### EXERCISE PROMPT
Leaving out the pictures, return each line of the entries from the first through the line with "the package page.</span></span>", and only those lines.

### ENTRIES PROVIDED
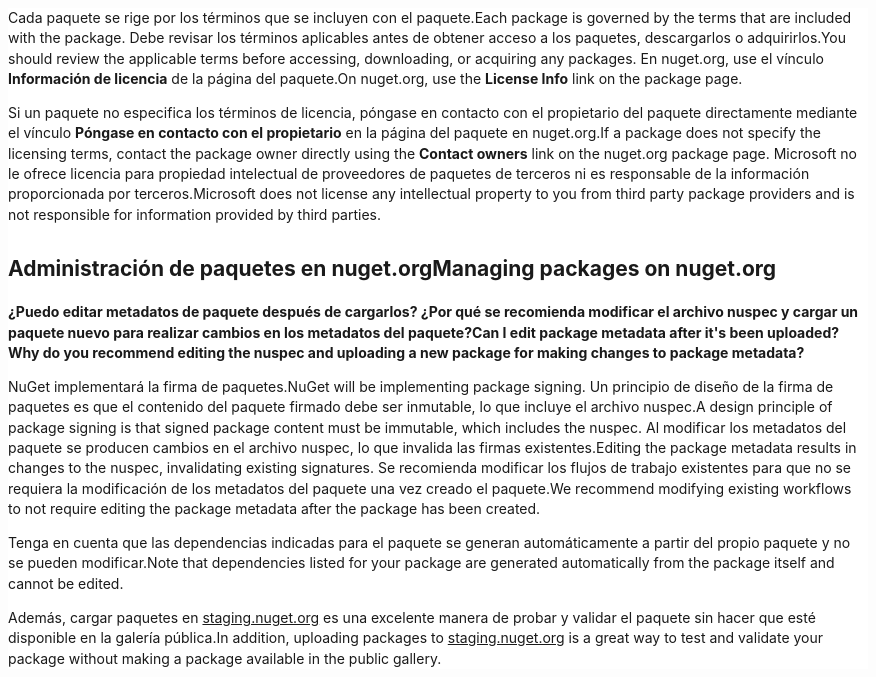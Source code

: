 <span data-ttu-id="61052-201">Cada paquete se rige por los términos que se incluyen con el paquete.</span><span class="sxs-lookup"><span data-stu-id="61052-201">Each package is governed by the terms that are included with the package.</span></span> <span data-ttu-id="61052-202">Debe revisar los términos aplicables antes de obtener acceso a los paquetes, descargarlos o adquirirlos.</span><span class="sxs-lookup"><span data-stu-id="61052-202">You should review the applicable terms before accessing, downloading, or acquiring any packages.</span></span> <span data-ttu-id="61052-203">En nuget.org, use el vínculo **Información de licencia** de la página del paquete.</span><span class="sxs-lookup"><span data-stu-id="61052-203">On nuget.org, use the **License Info** link on the package page.</span></span>

<span data-ttu-id="61052-204">Si un paquete no especifica los términos de licencia, póngase en contacto con el propietario del paquete directamente mediante el vínculo **Póngase en contacto con el propietario** en la página del paquete en nuget.org.</span><span class="sxs-lookup"><span data-stu-id="61052-204">If a package does not specify the licensing terms, contact the package owner directly using the **Contact owners** link on the nuget.org package page.</span></span> <span data-ttu-id="61052-205">Microsoft no le ofrece licencia para propiedad intelectual de proveedores de paquetes de terceros ni es responsable de la información proporcionada por terceros.</span><span class="sxs-lookup"><span data-stu-id="61052-205">Microsoft does not license any intellectual property to you from third party package providers and is not responsible for information provided by third parties.</span></span>


## <a name="managing-packages-on-nugetorg"></a><span data-ttu-id="61052-206">Administración de paquetes en nuget.org</span><span class="sxs-lookup"><span data-stu-id="61052-206">Managing packages on nuget.org</span></span>

<span data-ttu-id="61052-207">**¿Puedo editar metadatos de paquete después de cargarlos? ¿Por qué se recomienda modificar el archivo nuspec y cargar un paquete nuevo para realizar cambios en los metadatos del paquete?**</span><span class="sxs-lookup"><span data-stu-id="61052-207">**Can I edit package metadata after it's been uploaded? Why do you recommend editing the nuspec and uploading a new package for making changes to package metadata?**</span></span>

<span data-ttu-id="61052-208">NuGet implementará la firma de paquetes.</span><span class="sxs-lookup"><span data-stu-id="61052-208">NuGet will be implementing package signing.</span></span> <span data-ttu-id="61052-209">Un principio de diseño de la firma de paquetes es que el contenido del paquete firmado debe ser inmutable, lo que incluye el archivo nuspec.</span><span class="sxs-lookup"><span data-stu-id="61052-209">A design principle of package signing is that signed package content must be immutable, which includes the nuspec.</span></span> <span data-ttu-id="61052-210">Al modificar los metadatos del paquete se producen cambios en el archivo nuspec, lo que invalida las firmas existentes.</span><span class="sxs-lookup"><span data-stu-id="61052-210">Editing the package metadata results in changes to the nuspec, invalidating existing signatures.</span></span> <span data-ttu-id="61052-211">Se recomienda modificar los flujos de trabajo existentes para que no se requiera la modificación de los metadatos del paquete una vez creado el paquete.</span><span class="sxs-lookup"><span data-stu-id="61052-211">We recommend modifying existing workflows to not require editing the package metadata after the package has been created.</span></span>

<span data-ttu-id="61052-212">Tenga en cuenta que las dependencias indicadas para el paquete se generan automáticamente a partir del propio paquete y no se pueden modificar.</span><span class="sxs-lookup"><span data-stu-id="61052-212">Note that dependencies listed for your package are generated automatically from the package itself and cannot be edited.</span></span>

<span data-ttu-id="61052-213">Además, cargar paquetes en [staging.nuget.org](http://staging.nuget.org) es una excelente manera de probar y validar el paquete sin hacer que esté disponible en la galería pública.</span><span class="sxs-lookup"><span data-stu-id="61052-213">In addition, uploading packages to [staging.nuget.org](http://staging.nuget.org) is a great way to test and validate your package without making a package available in the public gallery.</span></span>
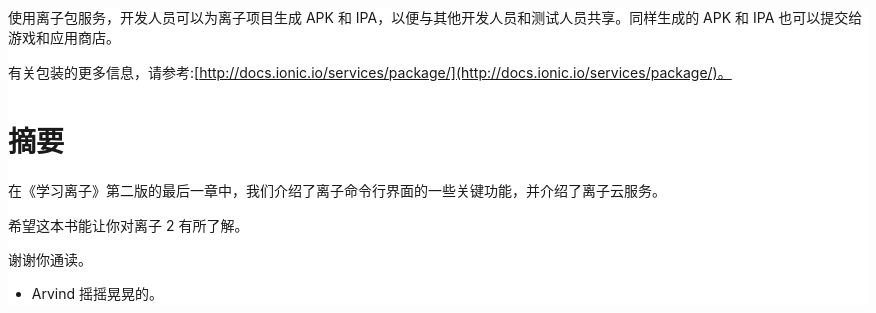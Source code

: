 使用离子包服务，开发人员可以为离子项目生成 APK 和 IPA，以便与其他开发人员和测试人员共享。同样生成的 APK 和 IPA 也可以提交给游戏和应用商店。

有关包装的更多信息，请参考:[http://docs.ionic.io/services/package/](http://docs.ionic.io/services/package/)。

# 摘要

在《学习离子》第二版的最后一章中，我们介绍了离子命令行界面的一些关键功能，并介绍了离子云服务。

希望这本书能让你对离子 2 有所了解。

谢谢你通读。

- Arvind 摇摇晃晃的。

### EXERCISE OUTPUT
Source code

: <span data-ttu-id="61052-201">Cada paquete se rige por los términos que se incluyen con el paquete.</span><span class="sxs-lookup"><span data-stu-id="61052-201">Each package is governed by the terms that are included with the package.</span></span> <span data-ttu-id="61052-202">Debe revisar los términos aplicables antes de obtener acceso a los paquetes, descargarlos o adquirirlos.</span><span class="sxs-lookup"><span data-stu-id="61052-202">You should review the applicable terms before accessing, downloading, or acquiring any packages.</span></span> <span data-ttu-id="61052-203">En nuget.org, use el vínculo **Información de licencia** de la página del paquete.</span><span class="sxs-lookup"><span data-stu-id="61052-203">On nuget.org, use the **License Info** link on the package page.</span></span>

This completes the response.